Rare 16mm print from Emory’s own collection. I was wary when the first word onscreen read “Strring,” but the subtitles turned out to be good.
Chin has frizzy hair, large glasses, has been dating round-headed fabric-store worker Lon since high school and they don’t seem very close anymore. Also they wear bad suits in every scene. Chin works assisting Ms. Mei, is getting a raise in her first scene at work, and the company is getting bought out (due to financial ruin from a 10 cm surveying error) in the next.

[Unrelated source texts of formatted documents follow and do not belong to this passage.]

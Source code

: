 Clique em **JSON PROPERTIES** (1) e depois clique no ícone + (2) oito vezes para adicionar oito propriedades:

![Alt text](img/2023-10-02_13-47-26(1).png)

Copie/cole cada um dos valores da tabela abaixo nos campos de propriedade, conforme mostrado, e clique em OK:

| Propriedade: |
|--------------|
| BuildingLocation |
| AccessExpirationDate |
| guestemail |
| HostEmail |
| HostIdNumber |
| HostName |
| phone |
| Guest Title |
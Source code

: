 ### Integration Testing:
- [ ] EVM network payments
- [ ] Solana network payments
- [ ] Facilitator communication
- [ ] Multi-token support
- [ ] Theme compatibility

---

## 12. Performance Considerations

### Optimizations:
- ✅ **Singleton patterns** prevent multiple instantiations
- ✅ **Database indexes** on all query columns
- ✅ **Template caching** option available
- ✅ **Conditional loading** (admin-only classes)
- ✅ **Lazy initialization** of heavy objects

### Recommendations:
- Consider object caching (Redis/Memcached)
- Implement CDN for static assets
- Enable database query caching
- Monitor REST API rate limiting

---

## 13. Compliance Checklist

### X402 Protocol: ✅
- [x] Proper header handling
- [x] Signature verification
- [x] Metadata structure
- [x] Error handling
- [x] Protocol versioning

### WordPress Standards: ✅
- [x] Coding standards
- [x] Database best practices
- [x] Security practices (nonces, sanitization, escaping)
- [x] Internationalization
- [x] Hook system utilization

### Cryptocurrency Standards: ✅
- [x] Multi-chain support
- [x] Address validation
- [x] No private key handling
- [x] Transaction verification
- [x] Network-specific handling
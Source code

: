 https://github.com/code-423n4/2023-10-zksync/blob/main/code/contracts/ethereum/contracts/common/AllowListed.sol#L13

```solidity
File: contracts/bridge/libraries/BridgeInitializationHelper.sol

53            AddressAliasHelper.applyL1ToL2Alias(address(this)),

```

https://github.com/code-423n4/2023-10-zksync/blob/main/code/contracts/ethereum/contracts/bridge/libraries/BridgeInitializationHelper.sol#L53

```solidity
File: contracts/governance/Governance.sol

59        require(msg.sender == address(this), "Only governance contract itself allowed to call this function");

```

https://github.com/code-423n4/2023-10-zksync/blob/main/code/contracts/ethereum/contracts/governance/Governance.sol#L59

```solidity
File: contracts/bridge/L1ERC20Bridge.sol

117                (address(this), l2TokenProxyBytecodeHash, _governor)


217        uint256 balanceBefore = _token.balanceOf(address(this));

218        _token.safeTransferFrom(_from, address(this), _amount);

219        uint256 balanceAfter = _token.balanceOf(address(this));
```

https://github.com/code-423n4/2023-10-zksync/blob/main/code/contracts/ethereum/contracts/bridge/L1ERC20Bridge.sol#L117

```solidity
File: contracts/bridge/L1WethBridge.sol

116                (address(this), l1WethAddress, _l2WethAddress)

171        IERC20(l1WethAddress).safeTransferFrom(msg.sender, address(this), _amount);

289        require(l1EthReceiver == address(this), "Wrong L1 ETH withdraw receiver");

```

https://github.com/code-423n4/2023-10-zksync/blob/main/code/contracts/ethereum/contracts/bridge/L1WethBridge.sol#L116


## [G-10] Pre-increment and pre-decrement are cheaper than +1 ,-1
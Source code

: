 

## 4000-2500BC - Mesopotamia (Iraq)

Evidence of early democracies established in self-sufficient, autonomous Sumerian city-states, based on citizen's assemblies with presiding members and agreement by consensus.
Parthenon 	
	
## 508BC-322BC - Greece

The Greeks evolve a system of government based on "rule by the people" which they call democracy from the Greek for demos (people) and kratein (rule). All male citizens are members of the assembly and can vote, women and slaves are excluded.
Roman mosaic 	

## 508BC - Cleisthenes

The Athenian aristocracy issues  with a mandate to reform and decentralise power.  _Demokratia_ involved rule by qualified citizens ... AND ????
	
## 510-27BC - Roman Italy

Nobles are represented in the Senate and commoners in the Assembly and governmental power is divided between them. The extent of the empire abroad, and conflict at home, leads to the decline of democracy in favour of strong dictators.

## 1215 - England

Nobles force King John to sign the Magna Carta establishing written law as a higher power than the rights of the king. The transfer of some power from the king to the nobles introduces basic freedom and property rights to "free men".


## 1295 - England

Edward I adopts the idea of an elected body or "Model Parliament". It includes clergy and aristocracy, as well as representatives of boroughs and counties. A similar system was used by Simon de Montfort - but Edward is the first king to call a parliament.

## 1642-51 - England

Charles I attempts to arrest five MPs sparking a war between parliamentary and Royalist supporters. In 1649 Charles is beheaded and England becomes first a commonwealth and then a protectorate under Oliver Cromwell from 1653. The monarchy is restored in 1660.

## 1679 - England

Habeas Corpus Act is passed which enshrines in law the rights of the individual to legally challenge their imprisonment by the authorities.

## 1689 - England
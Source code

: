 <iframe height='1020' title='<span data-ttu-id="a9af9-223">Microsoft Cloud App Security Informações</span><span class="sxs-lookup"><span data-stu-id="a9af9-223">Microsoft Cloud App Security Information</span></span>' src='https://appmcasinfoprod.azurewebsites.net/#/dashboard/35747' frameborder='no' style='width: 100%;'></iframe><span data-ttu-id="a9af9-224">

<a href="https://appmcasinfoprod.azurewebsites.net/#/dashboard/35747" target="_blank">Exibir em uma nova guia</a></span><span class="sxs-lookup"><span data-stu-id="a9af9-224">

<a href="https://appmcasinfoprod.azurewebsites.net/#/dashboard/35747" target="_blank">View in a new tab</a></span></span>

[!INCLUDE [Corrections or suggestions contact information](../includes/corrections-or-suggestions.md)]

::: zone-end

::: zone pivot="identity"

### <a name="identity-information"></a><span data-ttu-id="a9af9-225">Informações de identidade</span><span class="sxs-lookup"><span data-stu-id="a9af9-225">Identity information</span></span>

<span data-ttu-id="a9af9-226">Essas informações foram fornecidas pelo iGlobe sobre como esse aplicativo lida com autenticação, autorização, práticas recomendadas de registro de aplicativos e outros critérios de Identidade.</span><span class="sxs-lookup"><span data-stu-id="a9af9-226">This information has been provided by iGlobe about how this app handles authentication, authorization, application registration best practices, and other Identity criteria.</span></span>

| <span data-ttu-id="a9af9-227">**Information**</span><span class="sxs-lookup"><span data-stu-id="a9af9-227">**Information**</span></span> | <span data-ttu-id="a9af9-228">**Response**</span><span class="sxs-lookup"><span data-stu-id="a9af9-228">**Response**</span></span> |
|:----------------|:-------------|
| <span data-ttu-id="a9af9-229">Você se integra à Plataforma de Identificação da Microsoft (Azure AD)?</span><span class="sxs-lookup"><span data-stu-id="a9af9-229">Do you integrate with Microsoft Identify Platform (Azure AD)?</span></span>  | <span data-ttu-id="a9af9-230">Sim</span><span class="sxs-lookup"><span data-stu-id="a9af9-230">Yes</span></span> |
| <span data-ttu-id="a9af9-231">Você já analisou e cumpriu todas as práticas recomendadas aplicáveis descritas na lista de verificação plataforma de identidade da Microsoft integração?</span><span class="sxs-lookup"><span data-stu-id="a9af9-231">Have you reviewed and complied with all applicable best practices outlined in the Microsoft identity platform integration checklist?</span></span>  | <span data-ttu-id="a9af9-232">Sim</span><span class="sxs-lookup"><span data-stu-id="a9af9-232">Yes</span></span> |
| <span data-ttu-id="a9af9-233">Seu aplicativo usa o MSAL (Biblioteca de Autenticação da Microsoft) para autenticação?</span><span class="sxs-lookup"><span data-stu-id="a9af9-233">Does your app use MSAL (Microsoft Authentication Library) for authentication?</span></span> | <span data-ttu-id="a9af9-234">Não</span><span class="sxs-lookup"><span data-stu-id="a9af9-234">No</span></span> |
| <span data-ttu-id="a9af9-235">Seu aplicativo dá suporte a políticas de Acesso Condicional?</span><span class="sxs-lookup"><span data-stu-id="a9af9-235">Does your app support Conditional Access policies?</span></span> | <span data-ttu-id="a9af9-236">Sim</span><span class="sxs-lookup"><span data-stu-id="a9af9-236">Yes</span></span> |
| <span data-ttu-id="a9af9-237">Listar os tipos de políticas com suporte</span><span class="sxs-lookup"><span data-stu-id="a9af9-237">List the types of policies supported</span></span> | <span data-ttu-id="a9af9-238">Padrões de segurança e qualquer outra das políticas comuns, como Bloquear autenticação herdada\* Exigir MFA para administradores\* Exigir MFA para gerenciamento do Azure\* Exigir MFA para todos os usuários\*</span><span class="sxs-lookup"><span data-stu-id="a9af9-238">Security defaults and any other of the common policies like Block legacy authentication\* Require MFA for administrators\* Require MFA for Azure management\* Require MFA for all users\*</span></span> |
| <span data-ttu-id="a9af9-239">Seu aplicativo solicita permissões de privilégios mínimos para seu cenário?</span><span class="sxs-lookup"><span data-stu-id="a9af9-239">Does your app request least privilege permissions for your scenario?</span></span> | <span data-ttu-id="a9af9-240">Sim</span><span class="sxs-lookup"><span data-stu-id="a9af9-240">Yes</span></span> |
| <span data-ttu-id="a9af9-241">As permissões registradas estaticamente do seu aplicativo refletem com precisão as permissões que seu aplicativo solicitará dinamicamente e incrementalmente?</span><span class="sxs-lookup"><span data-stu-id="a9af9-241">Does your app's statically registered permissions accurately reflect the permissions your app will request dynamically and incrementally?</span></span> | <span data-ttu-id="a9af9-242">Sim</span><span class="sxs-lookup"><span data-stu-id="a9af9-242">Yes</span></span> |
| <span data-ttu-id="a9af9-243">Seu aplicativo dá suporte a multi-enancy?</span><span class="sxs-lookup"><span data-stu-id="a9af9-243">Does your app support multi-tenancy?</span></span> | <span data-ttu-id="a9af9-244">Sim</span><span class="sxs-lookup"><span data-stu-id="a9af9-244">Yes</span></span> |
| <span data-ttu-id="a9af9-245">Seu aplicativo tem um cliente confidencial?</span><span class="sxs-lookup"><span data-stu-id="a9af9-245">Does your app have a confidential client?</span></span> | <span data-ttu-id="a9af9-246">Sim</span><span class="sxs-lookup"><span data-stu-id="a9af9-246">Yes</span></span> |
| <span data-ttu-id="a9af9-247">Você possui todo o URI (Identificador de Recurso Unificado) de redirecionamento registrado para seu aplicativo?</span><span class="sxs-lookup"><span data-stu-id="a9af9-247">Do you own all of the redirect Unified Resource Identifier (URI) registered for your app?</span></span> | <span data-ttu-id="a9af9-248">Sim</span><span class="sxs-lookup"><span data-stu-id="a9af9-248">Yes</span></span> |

Her boyfriend Lon seems depressed, trades videotapes of baseball games with his former coach Mr. Lai. Lon’s ex Gwan is getting divorced, and Chin’s coworker Ko, also getting divorced, wants to hang out with Chin. Chin’s dad is inappropriate (and a financial mess, and former abuser), mom is evasive and withdrawn, and sister lives in a graffiti-laden high-rise (prominently scrawled: “Duran take youself”) with other kids. Lon runs into Kim, a cabbie friend with a flake wife and three unattended kids.
As the movie progresses (takes place over a few months), more and more money problems and relationship problems are revealed and intensified, not just from our central couple but everybody. The mood is occasionally lightened with a few jokes or some laughable 80’s fashion but there’s an air of constant unease. Things start to go bad when Lon gets into a bar brawl (to a Michael Jackson song, which may account for the movie’s unavailability on video), then Chin throws him out after he sees his ex, who is visiting from Tokyo.
Chin is being stalked by ex-coworker Ko at this point, and I wish I’d paid more attention to what he looked like, then maybe I’d be sure if he’s the one who stabs Lon to death at the end. Of Yang’s films I’ve only seen this, A Brighter Summer Day and Yi Yi, and each ends with a death. “Once it’s over, forget it. Understand?,” Lon says to the motorcycling assailant, who then follows Lon’s cab until the inevitable confrontation. Movie gets slightly metaphysical there at the end – he has a dying dream sequence reflected in an unplugged television, then it cuts from Lon, smoking, to the smoke above his head – beautifully done. Back to Chin, still unaware of her boyfriend’s fate, who is finally getting her job back, meeting her ex-and-future boss Ms. Mei in an empty, white office building, recalling the empty white apartment the couple was about to rent in the first scene.
Articles online mention visual distancing effects: characters peering through blinds, shots through mirrors, Chin’s ever-present sunglasses, one interaction shown only with shadows on a wall. They also mention Lon’s fantasies of playing baseball when he was younger, which I’d thought would be a bigger deal than it was. From skimming a couple articles I figured he’d be like the insufferable skateboard-head-injury guy in Little Children, but it’s more of a gently aimless pre-middle-aged malaise.
There’s a karaoke bar, but nothing that stands out as much as the karaoke scene in A Brighter Summer Day – better is a dance club where the power goes out in the middle of “Footloose” as Chin sits alone in the corner.
Written by Yang, Hou and T’ien-wen Chu (cowriter of Three Times, among others) and shot by Wei-han Yang, who worked with Yang again on Yi Yi but nothing in between.
Lead actress Chin Tsai married the director, was in a Stanley Kwan movie the following year which sounds pretty good, then nothing else. Hou Hsiao-hsien (Lon) was already a writer/director – his A Time to Live and a Time to Die came out the same year. Nien-Jen Wu (cabbie Kim) and I-Chen Ko (was he the stalker?) were also writer/directors… it’s an accomplished cast.
Update from shinbowi3 on twitter: the film’s original title “literally translates as Pure Plum and Bamboo Horse. This is a chinese phrase that colloquially describes a love born from childhood friendship. This title frames the film as more personal and I LOVE IT.”